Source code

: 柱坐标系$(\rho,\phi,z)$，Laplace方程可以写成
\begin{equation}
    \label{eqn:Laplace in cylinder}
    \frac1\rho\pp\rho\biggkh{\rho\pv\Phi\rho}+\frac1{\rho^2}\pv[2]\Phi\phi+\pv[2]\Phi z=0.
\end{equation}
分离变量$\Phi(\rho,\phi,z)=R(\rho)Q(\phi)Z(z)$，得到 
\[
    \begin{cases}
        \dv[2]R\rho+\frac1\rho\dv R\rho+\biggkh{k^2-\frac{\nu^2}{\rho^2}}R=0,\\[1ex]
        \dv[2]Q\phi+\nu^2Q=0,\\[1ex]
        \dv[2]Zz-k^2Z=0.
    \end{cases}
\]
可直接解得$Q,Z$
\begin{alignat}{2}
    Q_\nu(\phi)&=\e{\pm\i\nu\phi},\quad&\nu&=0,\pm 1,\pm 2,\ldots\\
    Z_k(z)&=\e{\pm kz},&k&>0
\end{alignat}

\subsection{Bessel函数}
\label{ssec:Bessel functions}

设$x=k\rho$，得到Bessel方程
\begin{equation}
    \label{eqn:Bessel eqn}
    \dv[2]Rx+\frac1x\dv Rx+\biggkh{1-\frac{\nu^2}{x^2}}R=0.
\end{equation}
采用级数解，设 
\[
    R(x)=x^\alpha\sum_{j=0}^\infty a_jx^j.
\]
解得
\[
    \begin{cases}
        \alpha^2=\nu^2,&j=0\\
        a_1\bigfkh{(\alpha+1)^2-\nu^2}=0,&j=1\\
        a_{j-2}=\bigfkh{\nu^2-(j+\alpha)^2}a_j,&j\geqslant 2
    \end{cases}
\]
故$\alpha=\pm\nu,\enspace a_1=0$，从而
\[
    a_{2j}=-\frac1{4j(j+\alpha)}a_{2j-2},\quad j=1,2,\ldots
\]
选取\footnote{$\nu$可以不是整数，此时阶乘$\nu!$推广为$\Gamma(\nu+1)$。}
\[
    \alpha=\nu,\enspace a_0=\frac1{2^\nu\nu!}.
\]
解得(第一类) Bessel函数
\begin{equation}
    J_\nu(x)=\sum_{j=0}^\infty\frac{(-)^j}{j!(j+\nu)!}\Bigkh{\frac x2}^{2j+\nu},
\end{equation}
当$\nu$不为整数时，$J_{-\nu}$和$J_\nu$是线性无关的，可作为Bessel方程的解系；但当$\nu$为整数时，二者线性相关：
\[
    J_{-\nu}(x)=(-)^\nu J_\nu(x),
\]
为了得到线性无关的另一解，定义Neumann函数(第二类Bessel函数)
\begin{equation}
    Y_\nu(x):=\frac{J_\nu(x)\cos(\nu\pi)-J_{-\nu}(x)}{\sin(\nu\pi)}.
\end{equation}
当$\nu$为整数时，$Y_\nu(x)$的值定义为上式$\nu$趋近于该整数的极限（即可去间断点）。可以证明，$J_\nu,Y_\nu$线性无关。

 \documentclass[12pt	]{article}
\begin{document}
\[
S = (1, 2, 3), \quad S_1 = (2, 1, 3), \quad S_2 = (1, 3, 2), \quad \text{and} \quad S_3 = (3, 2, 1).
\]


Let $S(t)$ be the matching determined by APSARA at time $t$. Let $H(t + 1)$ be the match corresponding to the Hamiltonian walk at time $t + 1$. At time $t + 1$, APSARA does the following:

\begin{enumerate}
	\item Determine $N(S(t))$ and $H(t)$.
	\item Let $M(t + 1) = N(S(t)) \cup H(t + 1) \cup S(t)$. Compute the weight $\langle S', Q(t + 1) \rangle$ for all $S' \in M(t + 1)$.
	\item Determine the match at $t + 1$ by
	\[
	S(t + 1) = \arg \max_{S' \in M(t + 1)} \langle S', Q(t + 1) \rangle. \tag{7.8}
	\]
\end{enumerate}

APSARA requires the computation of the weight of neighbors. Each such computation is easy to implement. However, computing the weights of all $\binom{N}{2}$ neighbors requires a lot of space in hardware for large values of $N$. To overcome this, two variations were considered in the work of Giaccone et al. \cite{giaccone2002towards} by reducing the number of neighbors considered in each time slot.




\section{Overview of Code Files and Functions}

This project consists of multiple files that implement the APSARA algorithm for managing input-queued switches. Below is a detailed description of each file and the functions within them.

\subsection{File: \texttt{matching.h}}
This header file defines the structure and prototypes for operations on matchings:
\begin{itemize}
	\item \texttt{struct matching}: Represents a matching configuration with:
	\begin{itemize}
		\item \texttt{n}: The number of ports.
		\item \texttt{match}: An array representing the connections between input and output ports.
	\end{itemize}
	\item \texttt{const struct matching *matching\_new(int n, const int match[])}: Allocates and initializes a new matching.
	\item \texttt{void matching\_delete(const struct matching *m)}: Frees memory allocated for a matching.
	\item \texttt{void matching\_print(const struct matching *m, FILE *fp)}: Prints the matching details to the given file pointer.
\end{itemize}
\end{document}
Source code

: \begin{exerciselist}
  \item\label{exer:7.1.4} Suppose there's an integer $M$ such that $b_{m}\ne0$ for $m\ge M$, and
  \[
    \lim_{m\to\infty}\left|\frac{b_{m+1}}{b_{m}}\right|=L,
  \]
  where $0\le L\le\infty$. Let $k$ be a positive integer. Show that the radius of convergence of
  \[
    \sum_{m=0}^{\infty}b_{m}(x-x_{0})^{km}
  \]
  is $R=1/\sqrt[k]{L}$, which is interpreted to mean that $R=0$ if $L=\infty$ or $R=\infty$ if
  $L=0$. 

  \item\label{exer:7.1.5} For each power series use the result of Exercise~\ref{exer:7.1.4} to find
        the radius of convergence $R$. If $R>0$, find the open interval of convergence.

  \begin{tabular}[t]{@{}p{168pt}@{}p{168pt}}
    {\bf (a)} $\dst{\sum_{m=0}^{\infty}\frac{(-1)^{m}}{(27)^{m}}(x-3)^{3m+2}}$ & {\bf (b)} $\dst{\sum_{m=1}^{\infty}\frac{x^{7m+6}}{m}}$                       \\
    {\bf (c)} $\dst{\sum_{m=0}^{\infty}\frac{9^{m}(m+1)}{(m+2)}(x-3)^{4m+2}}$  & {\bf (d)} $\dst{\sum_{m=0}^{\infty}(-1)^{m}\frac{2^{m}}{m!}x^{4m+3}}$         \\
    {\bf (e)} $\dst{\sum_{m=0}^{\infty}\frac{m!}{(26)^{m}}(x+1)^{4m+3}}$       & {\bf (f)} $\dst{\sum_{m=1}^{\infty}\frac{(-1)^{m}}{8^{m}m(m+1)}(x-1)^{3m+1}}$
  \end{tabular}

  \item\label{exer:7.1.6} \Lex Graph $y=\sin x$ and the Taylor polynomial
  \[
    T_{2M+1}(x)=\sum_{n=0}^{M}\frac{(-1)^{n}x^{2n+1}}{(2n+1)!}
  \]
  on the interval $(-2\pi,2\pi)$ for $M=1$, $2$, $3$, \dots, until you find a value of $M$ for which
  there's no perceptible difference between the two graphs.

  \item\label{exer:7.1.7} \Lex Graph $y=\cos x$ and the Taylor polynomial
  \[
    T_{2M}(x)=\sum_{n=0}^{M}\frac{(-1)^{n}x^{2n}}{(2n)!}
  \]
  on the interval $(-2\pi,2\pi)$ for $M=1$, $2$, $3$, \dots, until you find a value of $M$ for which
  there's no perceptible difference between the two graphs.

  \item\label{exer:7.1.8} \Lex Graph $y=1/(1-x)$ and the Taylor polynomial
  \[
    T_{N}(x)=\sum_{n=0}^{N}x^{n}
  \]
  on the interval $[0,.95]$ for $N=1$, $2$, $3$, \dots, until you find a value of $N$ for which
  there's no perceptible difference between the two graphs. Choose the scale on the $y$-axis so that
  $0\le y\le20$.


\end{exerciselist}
+--
Your assignment:
Go through the records and report each line that contains "enspace".

Reply:
故$\alpha=\pm\nu,\enspace a_1=0$，从而
    \alpha=\nu,\enspace a_0=\frac1{2^\nu\nu!}.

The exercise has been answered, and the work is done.